WHAT TO WORK ON:
Using the entries that follow, establish how many lines contain the word "towers" and give only that figure.

INFORMATION PROVIDED:
+---+
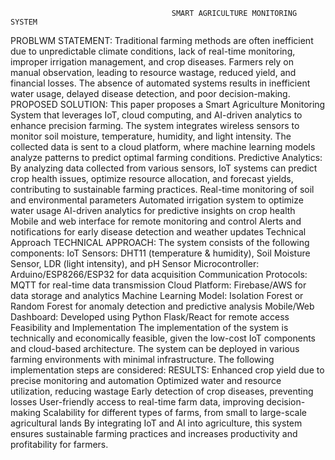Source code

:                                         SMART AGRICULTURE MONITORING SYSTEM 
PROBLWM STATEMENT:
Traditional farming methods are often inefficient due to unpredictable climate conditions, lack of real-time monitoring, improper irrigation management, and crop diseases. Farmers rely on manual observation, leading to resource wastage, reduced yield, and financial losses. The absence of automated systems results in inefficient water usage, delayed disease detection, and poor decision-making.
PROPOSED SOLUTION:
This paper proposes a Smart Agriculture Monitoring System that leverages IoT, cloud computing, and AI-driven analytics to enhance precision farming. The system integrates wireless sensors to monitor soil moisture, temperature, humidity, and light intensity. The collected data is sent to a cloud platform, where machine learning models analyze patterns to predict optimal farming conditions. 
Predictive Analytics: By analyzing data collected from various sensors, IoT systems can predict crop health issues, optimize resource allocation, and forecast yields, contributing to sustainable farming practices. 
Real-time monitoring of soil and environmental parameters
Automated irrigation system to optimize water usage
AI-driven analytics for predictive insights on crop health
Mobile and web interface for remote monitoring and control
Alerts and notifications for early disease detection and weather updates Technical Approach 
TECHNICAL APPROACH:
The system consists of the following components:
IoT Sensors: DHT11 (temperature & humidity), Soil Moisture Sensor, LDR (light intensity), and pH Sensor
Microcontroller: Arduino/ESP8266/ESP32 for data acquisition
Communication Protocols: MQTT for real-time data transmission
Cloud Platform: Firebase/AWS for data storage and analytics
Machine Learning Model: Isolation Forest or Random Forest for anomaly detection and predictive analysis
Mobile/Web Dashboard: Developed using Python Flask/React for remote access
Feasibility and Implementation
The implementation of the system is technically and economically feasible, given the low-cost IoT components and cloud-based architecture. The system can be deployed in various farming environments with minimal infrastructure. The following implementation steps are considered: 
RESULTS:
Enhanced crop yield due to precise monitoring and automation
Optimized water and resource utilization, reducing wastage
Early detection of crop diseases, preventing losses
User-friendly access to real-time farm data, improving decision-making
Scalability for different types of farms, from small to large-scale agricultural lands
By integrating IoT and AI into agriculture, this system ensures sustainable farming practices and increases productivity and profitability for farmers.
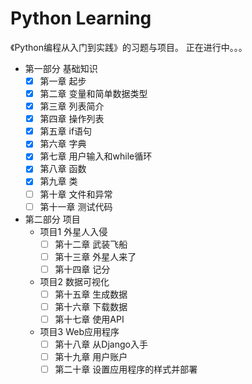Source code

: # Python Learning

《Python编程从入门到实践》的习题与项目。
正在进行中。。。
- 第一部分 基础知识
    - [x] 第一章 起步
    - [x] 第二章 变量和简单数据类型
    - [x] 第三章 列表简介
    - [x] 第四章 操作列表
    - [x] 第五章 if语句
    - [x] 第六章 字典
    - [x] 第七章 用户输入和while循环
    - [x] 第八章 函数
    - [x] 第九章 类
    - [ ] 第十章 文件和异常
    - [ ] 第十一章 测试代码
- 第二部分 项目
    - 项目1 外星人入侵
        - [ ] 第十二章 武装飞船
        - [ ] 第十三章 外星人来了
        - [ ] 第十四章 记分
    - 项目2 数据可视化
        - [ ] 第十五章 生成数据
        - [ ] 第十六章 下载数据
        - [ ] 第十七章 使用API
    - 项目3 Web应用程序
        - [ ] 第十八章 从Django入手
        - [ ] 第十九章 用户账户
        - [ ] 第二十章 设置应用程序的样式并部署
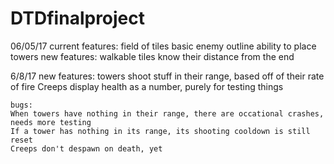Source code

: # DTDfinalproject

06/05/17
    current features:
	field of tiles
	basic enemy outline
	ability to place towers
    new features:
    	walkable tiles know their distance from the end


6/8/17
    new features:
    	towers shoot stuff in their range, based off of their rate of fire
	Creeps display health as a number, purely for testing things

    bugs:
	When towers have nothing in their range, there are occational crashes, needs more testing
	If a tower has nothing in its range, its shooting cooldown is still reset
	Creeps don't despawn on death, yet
+---+
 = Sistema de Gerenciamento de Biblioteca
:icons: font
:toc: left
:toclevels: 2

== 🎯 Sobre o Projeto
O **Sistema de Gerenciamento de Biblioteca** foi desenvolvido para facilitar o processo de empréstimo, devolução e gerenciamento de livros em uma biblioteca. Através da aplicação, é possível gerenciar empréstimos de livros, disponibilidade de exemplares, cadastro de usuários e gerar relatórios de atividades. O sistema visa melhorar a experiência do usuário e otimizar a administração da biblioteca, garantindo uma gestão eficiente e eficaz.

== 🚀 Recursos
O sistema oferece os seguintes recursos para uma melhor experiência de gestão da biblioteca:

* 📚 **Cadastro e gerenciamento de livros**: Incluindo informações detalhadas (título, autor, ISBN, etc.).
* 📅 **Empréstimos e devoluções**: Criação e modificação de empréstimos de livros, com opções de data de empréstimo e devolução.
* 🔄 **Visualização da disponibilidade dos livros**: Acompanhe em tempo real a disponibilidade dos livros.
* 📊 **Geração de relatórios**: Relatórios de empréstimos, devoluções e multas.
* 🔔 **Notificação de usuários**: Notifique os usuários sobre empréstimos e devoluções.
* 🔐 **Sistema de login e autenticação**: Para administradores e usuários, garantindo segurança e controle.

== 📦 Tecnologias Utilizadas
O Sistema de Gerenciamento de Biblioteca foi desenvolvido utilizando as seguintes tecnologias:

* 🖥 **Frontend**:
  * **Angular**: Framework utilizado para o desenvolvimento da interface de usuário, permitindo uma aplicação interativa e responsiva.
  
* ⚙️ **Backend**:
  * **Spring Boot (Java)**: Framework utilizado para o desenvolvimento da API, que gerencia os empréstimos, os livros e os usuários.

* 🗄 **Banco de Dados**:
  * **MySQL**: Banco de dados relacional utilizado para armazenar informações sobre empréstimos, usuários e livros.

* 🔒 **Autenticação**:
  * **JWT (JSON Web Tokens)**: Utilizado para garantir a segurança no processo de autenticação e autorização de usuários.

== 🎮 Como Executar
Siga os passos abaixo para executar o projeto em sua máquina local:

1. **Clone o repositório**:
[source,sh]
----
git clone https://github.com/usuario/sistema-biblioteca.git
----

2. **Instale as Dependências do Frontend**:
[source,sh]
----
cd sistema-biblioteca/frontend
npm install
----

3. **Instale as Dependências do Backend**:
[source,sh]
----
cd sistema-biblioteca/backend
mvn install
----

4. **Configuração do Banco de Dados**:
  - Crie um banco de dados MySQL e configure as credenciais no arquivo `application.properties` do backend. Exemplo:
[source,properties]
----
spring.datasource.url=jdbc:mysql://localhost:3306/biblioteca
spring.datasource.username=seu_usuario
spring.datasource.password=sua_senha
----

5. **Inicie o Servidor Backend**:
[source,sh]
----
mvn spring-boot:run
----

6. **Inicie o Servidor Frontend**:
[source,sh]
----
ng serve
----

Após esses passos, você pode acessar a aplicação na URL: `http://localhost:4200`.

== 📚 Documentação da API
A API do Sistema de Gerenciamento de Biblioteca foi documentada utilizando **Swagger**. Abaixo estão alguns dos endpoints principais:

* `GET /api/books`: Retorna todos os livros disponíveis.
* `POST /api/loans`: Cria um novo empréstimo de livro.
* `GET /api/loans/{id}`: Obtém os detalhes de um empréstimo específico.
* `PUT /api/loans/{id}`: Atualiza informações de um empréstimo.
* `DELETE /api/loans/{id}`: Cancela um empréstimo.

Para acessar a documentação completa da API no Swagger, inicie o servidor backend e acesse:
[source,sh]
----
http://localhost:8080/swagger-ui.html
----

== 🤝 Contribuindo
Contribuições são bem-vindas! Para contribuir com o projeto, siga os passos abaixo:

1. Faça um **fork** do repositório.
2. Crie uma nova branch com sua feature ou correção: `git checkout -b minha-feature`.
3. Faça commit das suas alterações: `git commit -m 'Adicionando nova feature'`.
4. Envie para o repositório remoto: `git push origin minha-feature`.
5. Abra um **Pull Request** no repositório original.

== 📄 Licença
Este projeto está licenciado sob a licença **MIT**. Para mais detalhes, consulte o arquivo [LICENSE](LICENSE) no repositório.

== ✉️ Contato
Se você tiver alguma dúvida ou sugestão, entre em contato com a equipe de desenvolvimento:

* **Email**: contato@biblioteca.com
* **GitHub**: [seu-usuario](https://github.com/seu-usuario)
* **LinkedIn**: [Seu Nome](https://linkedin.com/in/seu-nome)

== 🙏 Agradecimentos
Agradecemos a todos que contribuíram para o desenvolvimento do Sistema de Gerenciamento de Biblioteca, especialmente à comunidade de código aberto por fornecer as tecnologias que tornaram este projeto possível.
+---+
OUTPUT FOR THIS TASK:
3